__Problem statement__.
Return the count of lines in the following records that include "generated", and nothing more.

:: Provided material ::

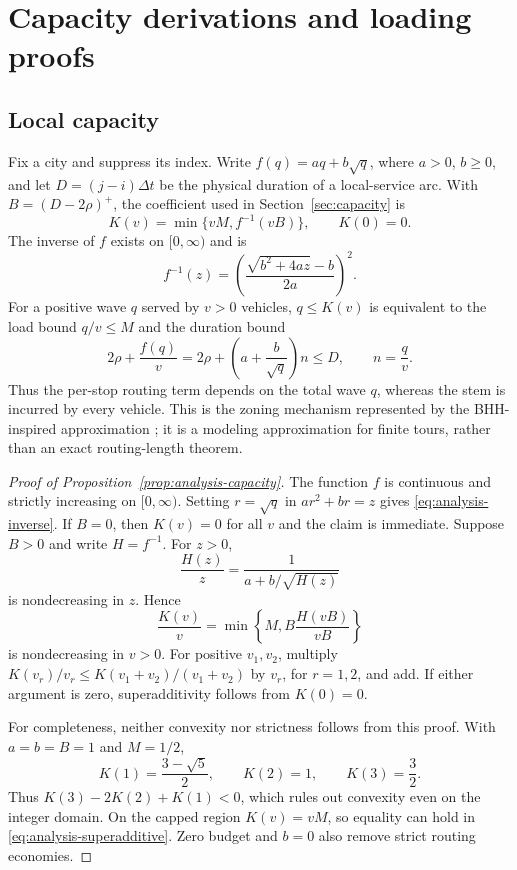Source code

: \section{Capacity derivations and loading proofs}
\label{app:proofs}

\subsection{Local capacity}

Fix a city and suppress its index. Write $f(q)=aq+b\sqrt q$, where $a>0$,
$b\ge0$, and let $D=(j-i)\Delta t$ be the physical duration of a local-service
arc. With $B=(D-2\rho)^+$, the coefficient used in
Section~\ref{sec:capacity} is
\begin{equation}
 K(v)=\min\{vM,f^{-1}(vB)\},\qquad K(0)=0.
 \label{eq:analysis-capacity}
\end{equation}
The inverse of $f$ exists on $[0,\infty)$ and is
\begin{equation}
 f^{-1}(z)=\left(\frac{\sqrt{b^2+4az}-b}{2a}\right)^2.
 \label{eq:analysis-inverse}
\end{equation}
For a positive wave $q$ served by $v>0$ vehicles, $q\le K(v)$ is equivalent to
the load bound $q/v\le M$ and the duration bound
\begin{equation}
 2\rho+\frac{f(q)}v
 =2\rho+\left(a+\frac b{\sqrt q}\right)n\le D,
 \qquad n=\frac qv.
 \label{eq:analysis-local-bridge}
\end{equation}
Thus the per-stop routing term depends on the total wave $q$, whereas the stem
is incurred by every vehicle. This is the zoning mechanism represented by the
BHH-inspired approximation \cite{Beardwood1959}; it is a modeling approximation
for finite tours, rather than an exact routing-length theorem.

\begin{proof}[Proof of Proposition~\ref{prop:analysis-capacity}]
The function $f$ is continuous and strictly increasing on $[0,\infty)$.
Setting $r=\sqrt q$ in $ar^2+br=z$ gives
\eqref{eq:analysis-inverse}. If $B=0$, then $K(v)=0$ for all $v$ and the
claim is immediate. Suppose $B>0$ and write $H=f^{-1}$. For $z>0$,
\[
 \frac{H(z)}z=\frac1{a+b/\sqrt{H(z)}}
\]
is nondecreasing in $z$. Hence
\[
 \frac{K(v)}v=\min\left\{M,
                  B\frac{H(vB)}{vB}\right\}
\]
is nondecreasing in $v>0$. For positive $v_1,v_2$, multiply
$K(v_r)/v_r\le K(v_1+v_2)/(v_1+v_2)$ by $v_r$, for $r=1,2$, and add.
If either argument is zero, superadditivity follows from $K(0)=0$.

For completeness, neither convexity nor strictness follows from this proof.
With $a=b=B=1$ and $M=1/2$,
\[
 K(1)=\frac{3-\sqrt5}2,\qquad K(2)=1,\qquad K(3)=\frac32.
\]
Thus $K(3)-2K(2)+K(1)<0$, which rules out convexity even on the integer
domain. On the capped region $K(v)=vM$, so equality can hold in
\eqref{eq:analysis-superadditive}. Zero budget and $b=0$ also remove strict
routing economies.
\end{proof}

:::
:: Provided material ::

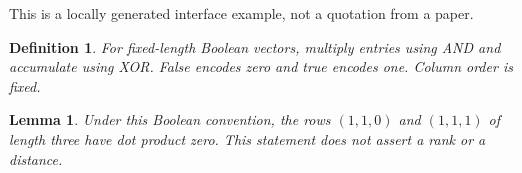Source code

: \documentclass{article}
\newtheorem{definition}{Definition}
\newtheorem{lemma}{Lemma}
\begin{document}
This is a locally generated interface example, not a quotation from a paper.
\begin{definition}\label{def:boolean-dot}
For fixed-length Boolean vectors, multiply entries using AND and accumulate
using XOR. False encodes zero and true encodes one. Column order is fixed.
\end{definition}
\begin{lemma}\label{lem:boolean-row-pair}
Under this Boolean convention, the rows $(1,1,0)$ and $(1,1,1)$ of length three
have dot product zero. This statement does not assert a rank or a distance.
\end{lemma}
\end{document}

:::
:: Provided material ::

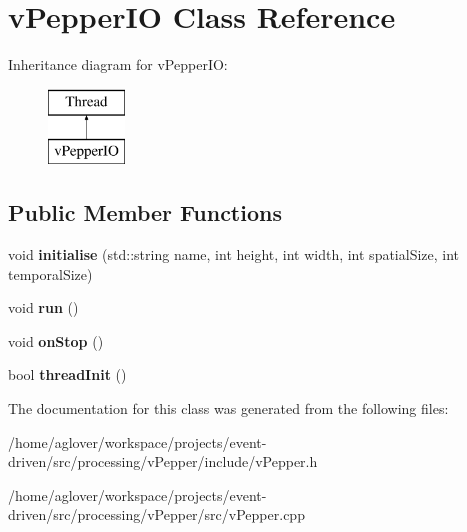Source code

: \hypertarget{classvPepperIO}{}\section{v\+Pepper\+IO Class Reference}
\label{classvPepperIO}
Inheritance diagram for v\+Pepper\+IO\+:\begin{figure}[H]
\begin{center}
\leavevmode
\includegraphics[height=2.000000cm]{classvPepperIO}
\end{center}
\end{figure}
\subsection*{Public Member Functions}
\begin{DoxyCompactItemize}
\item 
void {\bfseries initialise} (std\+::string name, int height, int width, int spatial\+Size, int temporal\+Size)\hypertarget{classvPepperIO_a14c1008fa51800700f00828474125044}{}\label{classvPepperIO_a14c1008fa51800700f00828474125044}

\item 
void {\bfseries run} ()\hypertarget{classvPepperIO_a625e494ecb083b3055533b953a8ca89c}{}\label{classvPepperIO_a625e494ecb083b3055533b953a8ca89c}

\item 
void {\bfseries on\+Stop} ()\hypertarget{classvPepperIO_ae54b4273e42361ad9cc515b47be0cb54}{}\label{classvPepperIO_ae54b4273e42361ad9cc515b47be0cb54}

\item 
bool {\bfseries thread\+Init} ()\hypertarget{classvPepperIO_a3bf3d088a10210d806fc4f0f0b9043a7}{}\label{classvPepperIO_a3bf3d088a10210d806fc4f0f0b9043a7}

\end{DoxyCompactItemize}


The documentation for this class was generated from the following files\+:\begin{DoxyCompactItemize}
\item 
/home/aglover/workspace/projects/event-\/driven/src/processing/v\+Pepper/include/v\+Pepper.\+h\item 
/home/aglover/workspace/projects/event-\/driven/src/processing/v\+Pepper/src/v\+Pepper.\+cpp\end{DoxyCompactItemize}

:::

__Your solution__.
2